NVIDIA (IMO) is wrong on this one.
Berserker
03-07-2008, 06:43 PM
Actually, I've been praying for a real time ray tracing engine for years now. And I think they DO have a tremendous future. If you truly want photorealism in your games, ray tracing is the way to go.
NVIDIA (IMO) is wrong on this one.
+1 to all of that, diskoboy.
I find that trying to predict the future of technology is kind of a fool's game anyway. After all, 10 years ago what was the future then? Well, 3dfx would handle all of your 3d accelerated graphical needs, of course! Yeah.
smork
03-07-2008, 08:17 PM
Ray tracing is a serious computational bitch. It's one of the techniques we use at work (oil exploration) and it just takes massive amount of parallel compute.

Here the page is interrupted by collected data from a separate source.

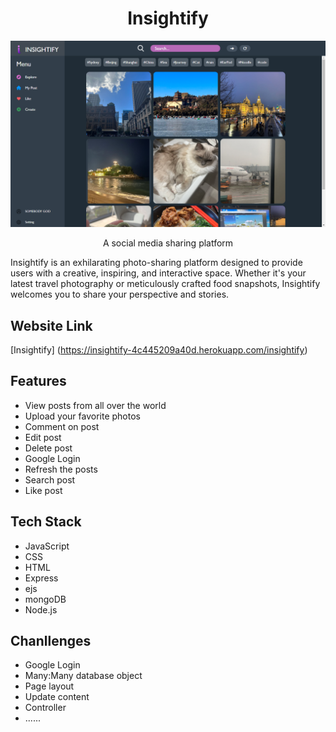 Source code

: <h1 align="center">Insightify</h1>

<p align="center">
<img src="/public/images/previews/preview.png"/>
</p>

<p align="center">A social media sharing platform</p>
<p>Insightify is an exhilarating photo-sharing platform designed to provide users with a creative, inspiring, and interactive space. Whether it's your latest travel photography or meticulously crafted food snapshots, Insightify welcomes you to share your perspective and stories.</p>

## Website Link

[Insightify] (https://insightify-4c445209a40d.herokuapp.com/insightify)

## Features

 - View posts from all over the world
 - Upload your favorite photos
 - Comment on post
 - Edit post
 - Delete post
 - Google Login
 - Refresh the posts
 - Search post
 - Like post

 ## Tech Stack

 - JavaScript
 - CSS
 - HTML
 - Express
 - ejs
 - mongoDB
 - Node.js

 ## Chanllenges 

 - Google Login
 - Many:Many database object
 - Page layout
 - Update content
 - Controller
 - ......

Don't know what it takes for computer graphics, but i'd imagine it's pretty serious there, too.
j_factor
03-07-2008, 09:28 PM
Hasn't ray tracing been around since the 32-bit era?
diskoboy
03-07-2008, 09:36 PM
Hasn't ray tracing been around since the 32-bit era?
It's been around for a while, but as Smork pointed out, it's a mathematical nightmare. It's primarily used in 3-D rendering software like 3d Studio Max and Lightwave. Using it to render in realtime would slow even the most powerful gfx cards to a snails pace.
If you've ever used that software, and turn on raytracing when rendering a scene, it adds more realism to the scene, but it takes alot longer to render - unless you have a rendering farm made of supercomputers.
It'll probably still be (At least) 4 or 5 generations before we see real time ray tracing.
Ed Oscuro
03-07-2008, 10:22 PM
Ray tracing has been around as a theory since at least the 70s, in the dark ages of early 3D technique exploration.
I think there's a good case to be made that ray tracing doesn't do many things better than "faking it" can, but it seems to simplify how you deal with materials (instead of lots of faked effects you have a more realistic model with materials being treated as they actually would be by lighting), and it also offers the benefit of free, comprehensive physics detection (at least for stuff being rendered in the view area).
I thought AA isn't an issue, since you're already treating everything with a complex light simulation, but maybe I'm misunderstanding how AA works.
It goes without saying that nVidia has a good reason to try to downplay the benefits of ray-tracing, since they don't have the sort of general purpose CPUs that Intel has available to step into that space, and if they did try to they'd be bumping heads with Intel (and AMD), which doesn't seem like a winning proposition.
ATI is a unit with AMD at the moment, so they can really go wherever they need to.
Rob2600
03-08-2008, 12:39 PM
I remember around 1999 when all of the video game magazines proclaimed NURBS to be the future.